> _Data to process_

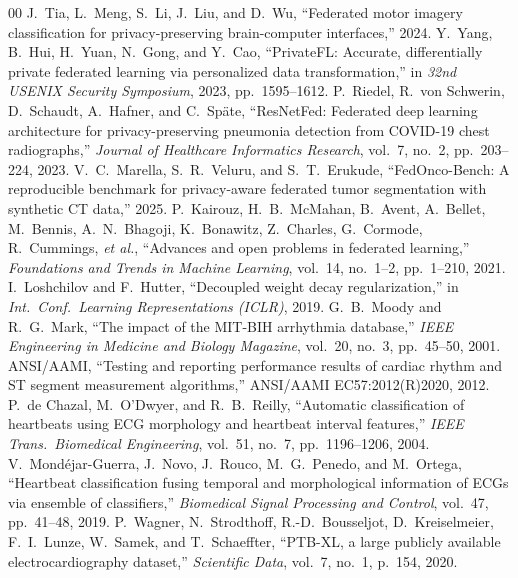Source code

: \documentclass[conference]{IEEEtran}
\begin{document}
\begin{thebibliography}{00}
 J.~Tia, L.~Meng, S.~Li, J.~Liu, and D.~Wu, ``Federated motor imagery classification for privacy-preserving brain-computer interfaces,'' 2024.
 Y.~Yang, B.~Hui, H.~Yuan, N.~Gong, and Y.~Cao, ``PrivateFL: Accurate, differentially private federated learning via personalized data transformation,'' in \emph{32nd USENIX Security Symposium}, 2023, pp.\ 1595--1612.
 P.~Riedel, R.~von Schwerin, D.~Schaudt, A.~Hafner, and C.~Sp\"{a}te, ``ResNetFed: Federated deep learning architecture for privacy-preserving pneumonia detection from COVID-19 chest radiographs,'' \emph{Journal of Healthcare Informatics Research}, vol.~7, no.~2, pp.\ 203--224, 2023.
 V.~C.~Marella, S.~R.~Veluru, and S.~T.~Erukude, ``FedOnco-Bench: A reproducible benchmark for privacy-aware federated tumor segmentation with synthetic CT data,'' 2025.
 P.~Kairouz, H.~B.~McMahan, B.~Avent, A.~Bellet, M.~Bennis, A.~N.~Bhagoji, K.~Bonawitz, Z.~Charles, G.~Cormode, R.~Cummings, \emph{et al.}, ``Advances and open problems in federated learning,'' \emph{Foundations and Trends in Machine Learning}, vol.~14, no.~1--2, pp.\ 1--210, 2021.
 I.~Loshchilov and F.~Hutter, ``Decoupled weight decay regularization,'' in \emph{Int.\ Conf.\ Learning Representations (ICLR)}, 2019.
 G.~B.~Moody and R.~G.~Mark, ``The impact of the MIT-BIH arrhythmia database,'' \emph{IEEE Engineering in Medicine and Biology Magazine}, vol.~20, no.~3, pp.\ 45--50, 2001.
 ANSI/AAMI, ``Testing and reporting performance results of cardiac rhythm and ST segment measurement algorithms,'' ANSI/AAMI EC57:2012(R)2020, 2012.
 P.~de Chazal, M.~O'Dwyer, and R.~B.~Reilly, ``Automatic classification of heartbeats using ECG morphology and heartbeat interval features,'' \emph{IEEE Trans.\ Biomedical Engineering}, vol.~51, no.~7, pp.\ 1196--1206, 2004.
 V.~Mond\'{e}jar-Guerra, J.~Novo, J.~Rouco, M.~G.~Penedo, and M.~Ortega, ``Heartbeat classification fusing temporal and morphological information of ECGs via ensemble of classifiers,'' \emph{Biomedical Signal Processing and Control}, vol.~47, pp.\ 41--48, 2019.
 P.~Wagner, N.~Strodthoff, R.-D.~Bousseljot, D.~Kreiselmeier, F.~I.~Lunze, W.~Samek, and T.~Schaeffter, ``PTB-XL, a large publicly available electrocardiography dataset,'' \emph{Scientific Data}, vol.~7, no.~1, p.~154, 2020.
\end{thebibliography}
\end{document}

---

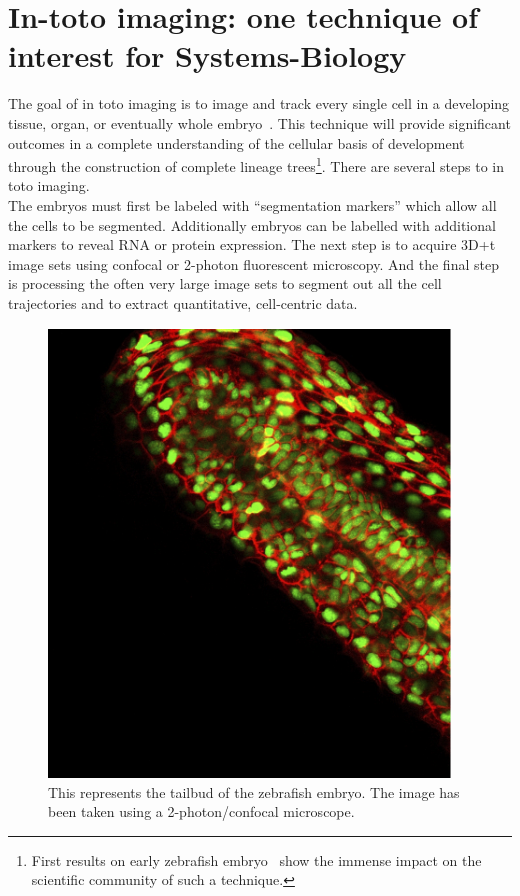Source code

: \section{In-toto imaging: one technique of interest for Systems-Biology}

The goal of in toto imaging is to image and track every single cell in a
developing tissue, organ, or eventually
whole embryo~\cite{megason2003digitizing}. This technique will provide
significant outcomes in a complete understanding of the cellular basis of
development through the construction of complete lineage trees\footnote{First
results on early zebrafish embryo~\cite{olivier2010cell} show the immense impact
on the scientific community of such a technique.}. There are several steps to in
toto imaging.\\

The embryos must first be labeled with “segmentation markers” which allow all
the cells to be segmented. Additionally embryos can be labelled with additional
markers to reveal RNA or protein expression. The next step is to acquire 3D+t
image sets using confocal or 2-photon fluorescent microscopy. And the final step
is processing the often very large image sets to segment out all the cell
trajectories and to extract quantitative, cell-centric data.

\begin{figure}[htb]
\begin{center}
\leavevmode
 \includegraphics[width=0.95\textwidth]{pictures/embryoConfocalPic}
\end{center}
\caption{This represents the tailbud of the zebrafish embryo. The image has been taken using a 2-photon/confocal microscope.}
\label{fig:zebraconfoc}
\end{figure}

==

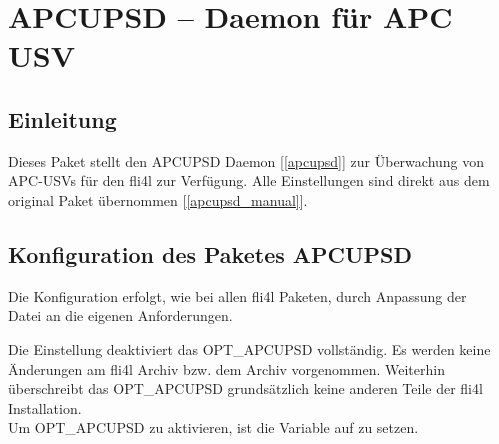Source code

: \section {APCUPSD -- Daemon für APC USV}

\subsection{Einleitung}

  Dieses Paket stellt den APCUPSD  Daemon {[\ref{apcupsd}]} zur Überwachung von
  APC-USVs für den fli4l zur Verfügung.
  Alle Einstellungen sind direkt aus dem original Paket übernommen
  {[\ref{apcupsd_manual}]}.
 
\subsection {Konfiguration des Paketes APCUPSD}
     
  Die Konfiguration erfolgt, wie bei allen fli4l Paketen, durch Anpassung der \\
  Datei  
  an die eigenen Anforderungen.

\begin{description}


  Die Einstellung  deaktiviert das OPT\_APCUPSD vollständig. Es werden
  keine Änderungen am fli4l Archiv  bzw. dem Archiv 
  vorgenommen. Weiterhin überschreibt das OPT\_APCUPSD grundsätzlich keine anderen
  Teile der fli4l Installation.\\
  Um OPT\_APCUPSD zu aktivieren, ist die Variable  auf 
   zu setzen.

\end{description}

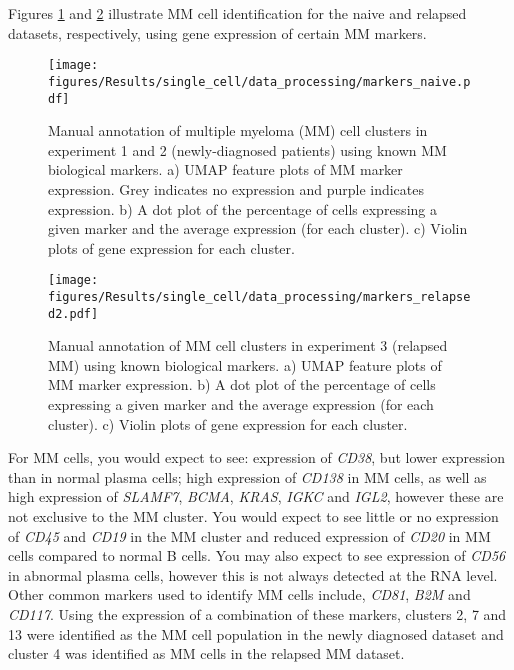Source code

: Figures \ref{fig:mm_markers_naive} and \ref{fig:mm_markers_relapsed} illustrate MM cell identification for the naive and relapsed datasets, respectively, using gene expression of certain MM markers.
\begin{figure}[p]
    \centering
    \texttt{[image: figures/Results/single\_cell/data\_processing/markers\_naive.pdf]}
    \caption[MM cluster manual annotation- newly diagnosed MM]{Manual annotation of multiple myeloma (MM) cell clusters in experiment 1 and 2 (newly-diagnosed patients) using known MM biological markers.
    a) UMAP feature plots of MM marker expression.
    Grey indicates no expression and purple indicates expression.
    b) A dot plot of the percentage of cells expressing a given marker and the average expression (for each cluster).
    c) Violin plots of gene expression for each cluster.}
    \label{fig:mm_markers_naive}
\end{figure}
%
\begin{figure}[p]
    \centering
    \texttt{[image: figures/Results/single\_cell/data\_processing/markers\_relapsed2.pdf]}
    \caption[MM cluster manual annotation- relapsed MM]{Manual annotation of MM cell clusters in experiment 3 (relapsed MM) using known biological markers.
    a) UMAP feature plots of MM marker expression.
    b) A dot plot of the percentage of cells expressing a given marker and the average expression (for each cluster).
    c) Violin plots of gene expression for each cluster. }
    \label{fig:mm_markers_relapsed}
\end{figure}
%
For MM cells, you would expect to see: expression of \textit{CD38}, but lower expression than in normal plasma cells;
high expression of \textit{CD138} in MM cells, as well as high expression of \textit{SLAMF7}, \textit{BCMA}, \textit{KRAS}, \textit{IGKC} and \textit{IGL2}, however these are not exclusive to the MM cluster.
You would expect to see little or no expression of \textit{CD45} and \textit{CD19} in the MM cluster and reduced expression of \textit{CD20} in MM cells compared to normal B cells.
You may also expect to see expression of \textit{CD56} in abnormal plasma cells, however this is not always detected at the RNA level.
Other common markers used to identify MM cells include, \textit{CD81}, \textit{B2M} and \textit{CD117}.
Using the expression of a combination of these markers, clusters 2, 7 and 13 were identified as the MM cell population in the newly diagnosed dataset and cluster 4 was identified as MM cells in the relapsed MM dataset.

> _What you have to do_
Filter the lines above, keeping and copying those that contain "would".

> _Exercise response_
For MM cells, you would expect to see: expression of \textit{CD38}, but lower expression than in normal plasma cells;
You would expect to see little or no expression of \textit{CD45} and \textit{CD19} in the MM cluster and reduced expression of \textit{CD20} in MM cells compared to normal B cells.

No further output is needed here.